WHAT YOU WILL DO » Below are records; copy every line among them that contains the word "dwarf".
--
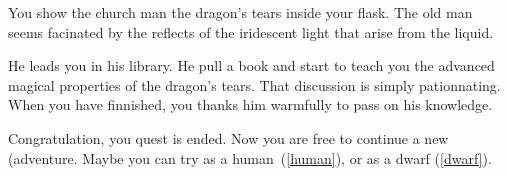 You show the church man the dragon's tears inside your flask. The old man seems
facinated by the reflects of the iridescent light that arise from the liquid.

He leads you in his library. He pull a book and start to teach you the advanced
magical properties of the dragon's tears. That discussion is simply
pationnating. When you have finnished, you thanks him warmfully to pass on his
knowledge.

Congratulation, you quest is ended. Now you are free to continue a new
(adventure. Maybe you can try as a human~(\ref{human}), or as a dwarf
(\ref{dwarf}).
--
SOLUTION TO THIS EXERCISE »
(adventure. Maybe you can try as a human~(\ref{human}), or as a dwarf
(\ref{dwarf}).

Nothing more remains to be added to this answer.